Парадная лестница выходит в холл. Если пройти прямо, огромные двери ведут прямо во двор. Но вместо этого Итон сворачивает в коридор, проходит насквозь огромную столовую, зал для танцев, комнаты для прислуги. Сначала это комнаты самых важных слуг. Дворецкий, главная экономка, наконец, дворцовый врач. Итон определяет, что внутри кто-то есть и едва не сталкивается с мужчиной, который быстрым шагом идёт по коридору. Человек. Ещё один человек. Как минимум, семьдесят процентов.

Итон заходит в комнату, из которой он вышел и видит девушку, лежащую на кровати. Выглядит она как человек, но по ключевым признакам совпадений нет.

В то же время Итон думает, что никогда в жизни не видела более странной девушки. Одна часть её мозга утверждает, что девушка уродлива, другая, что она удивительно красива. Итон ненавидит противоречия и встряхивает головой, пытаясь избавиться от навязчивой мысли. С некоторых пор парадоксы вызывают у неё мучительные спазмы, которые очень уж похожи на человеческую мигрень.

- Красива-уродлива, красива-уродлива, - бормочет Итон.

Лори поворачивает лицо в её сторону.

- Что ты говоришь? - и тут же понимает, что следовало задать более уместный вопрос: - Кто ты?

Нежный голос Лори почему-то делает её немного более красивой, и Итон мгновенно перестаёт мучить головная боль. Итон преисполняется благодарности к Лори. Её не смущает даже то, что на подушке девушки сидит огромная белая бабочка.

- Я Итон, - говорит она.

- А я Лори. Ты не видела юношу, который выходил отсюда? Я жду, когда он вернётся.

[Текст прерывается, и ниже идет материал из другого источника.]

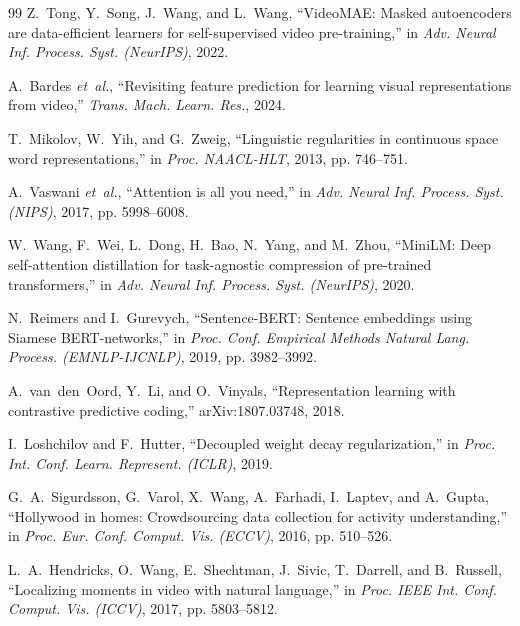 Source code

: \documentclass[lettersize,journal]{IEEEtran}
\begin{document}
\begin{thebibliography}{99}
Z.~Tong, Y.~Song, J.~Wang, and L.~Wang, ``VideoMAE: Masked autoencoders are
data-efficient learners for self-supervised video pre-training,'' in
\textit{Adv. Neural Inf. Process. Syst. (NeurIPS)}, 2022.

A.~Bardes \textit{et~al.}, ``Revisiting feature prediction for learning
visual representations from video,'' \textit{Trans. Mach. Learn. Res.}, 2024.

T.~Mikolov, W.~Yih, and G.~Zweig, ``Linguistic regularities in continuous
space word representations,'' in \textit{Proc. NAACL-HLT}, 2013,
pp. 746--751.

A.~Vaswani \textit{et~al.}, ``Attention is all you need,'' in \textit{Adv.
Neural Inf. Process. Syst. (NIPS)}, 2017, pp. 5998--6008.

W.~Wang, F.~Wei, L.~Dong, H.~Bao, N.~Yang, and M.~Zhou, ``MiniLM: Deep
self-attention distillation for task-agnostic compression of pre-trained
transformers,'' in \textit{Adv. Neural Inf. Process. Syst. (NeurIPS)}, 2020.

N.~Reimers and I.~Gurevych, ``Sentence-BERT: Sentence embeddings using
Siamese BERT-networks,'' in \textit{Proc. Conf. Empirical Methods Natural
Lang. Process. (EMNLP-IJCNLP)}, 2019, pp. 3982--3992.

A.~van~den~Oord, Y.~Li, and O.~Vinyals, ``Representation learning with
contrastive predictive coding,'' arXiv:1807.03748, 2018.

I.~Loshchilov and F.~Hutter, ``Decoupled weight decay regularization,'' in
\textit{Proc. Int. Conf. Learn. Represent. (ICLR)}, 2019.

G.~A.~Sigurdsson, G.~Varol, X.~Wang, A.~Farhadi, I.~Laptev, and A.~Gupta,
``Hollywood in homes: Crowdsourcing data collection for activity
understanding,'' in \textit{Proc. Eur. Conf. Comput. Vis. (ECCV)}, 2016,
pp. 510--526.

L.~A.~Hendricks, O.~Wang, E.~Shechtman, J.~Sivic, T.~Darrell, and B.~Russell,
``Localizing moments in video with natural language,'' in \textit{Proc. IEEE
Int. Conf. Comput. Vis. (ICCV)}, 2017, pp. 5803--5812.

\end{thebibliography}
\end{document}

- Он прошёл мимо меня, - говорит Итон.

Лори хихикает.

- А ты смешная. Голос, такой странный. Можно я...

Не дожидаясь ответа, она встаёт с кровати, хватается за трость и подходит к Итон. Итон замирает и с удивлением чувствует, как руки девушки пробегают по её телу сверху вниз, от лодыжек до макушки. Ощущение, которое она испытывает при этом настолько необычное, что Итон на мгновение закрывает глаза.

- Рагби, - говорит она.

- Что? Кто?

Итон не отвечает. Именно здесь и именно сейчас она вспоминает Рагби, шеду из центра девятнадцать. Кажется, он управлял пресными водоёмами в Северной Америке, но она может ошибаться. Кем был Рагби? Другом? Но директивы запрещают иметь друзей. Дружба нелогична, даже если это дружба между шеду. А если Рагби был не просто другом, но и кем-то большим? Ведь это означает сумасшествие.

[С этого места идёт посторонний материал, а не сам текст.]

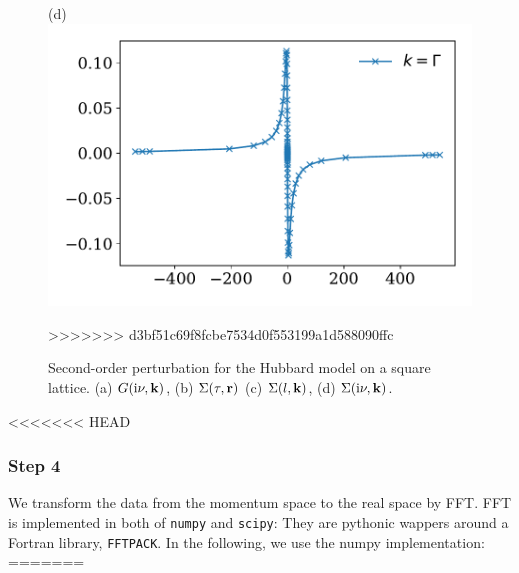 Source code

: \documentclass[submission, LectureNotes]{SciPost}
\newcommand{\bk}{\ensuremath{{\bf k}}}
\newcommand{\br}{\ensuremath{{\bf r}}}
\newcommand\ii{\mathrm{i}}%
\newcommand\iv{\ii\nu}%
\begin{document}
\begin{figure}
\begin{minipage}{0.5\columnwidth}
    \end{minipage}
    \begin{minipage}{0.5\columnwidth}
        \centering
        (d)
        \includegraphics[width=\columnwidth]{second_order_sigma_iv.pdf}
    \end{minipage}
%
%
%
>>>>>>> d3bf51c69f8fcbe7534d0f553199a1d588090ffc

    \caption{
        Second-order perturbation for the Hubbard model on a square lattice.
        (a) $G(\iv, \bk)$,
        (b) $\Sigma(\tau, \br)$
        (c) $\Sigma(l, \bk)$,
        (d) $\Sigma(\iv, \bk)$.
    }
    \label{fig:second_order_result}
\end{figure}


<<<<<<< HEAD
\subsubsection{Step 4}
We transform the data from the momentum space to the real space by FFT.
FFT is implemented in both of \texttt{numpy} and \texttt{scipy}:
They are pythonic wappers around a Fortran library, \texttt{FFTPACK}.
In the following, we use the numpy implementation:
=======
\end{document}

Итон признавала за собой множество ошибок. Она видела мёртвых людей и мёртвых бабочек, причем последнее было гораздо страшнее. Но вот в собственном безумии она ни за что не хотела признаваться. Безумие означало смерть. А кто может убить шеду кроме самого шеду? Пожалуй, самоубийство ещё хуже смерти. Итон боялась небытия. Признавала, что испытывать страх тоже нелогично, но всё равно боялась. Но страх попасть в небытие от собственной руки был ещё хуже просто страха смерти.

- Эй, ты в порядке?

Голос Лори звучит обеспокоенно. Она прикасается раскрытой ладонью к лицу Итон и ощущает мелкую дрожь.

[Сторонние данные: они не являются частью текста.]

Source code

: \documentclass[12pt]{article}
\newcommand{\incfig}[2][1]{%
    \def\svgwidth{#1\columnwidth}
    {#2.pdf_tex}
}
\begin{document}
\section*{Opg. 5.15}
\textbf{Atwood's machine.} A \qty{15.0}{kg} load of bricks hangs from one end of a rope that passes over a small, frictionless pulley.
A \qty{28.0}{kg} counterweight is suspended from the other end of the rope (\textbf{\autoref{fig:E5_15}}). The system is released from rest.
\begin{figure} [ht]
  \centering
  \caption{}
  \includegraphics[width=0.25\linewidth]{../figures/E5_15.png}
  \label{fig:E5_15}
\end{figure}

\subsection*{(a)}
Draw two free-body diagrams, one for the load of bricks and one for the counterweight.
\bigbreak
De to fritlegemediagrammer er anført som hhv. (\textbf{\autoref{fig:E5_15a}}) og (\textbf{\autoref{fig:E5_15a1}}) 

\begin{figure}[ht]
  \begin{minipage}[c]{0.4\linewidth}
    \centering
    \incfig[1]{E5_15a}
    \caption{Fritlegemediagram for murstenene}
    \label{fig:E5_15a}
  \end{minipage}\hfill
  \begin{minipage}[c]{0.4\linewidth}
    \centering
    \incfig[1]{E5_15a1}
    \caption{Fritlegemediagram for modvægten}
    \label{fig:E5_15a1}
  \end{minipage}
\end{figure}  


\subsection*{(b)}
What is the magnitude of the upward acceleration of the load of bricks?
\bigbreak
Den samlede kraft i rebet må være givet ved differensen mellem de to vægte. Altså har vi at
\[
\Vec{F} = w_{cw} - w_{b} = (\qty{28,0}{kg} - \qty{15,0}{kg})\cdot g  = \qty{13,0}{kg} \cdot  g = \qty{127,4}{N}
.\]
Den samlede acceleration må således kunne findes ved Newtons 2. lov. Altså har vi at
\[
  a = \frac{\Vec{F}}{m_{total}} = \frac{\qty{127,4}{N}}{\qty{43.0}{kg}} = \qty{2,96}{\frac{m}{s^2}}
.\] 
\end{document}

- Ты не заболела? У нас есть врач, его зовут Золлак. И он очень, очень хороший. Девин придёт и я...

- Я в порядке, - глухо говорит Итон. - Просто вспомнила несколько старых вещей. Из прошлого. Из прошлой жизни.

- Моя сестра тоже часто вспоминает прошлую жизнь, - кивает Лори. - Только я не пойму, как это, прошлая жизнь? Я помню, когда была совсем маленькой, но ведь раньше ничего не было. А Ксен рассказывала мне о таких вещах, которые были ещё раньше.

- Ксен?

- Моя сестра. Мы близнецы.


196.

Когда-то добраться до Британских островов можно было только морским путём. Потом появился тоннель под проливом, авиасообщение и, наконец, огромный мост. До начала двадцать третьего века мост был безымянный, а потом получил имя в честь отца-основателя Новой Британии. Мост Легри.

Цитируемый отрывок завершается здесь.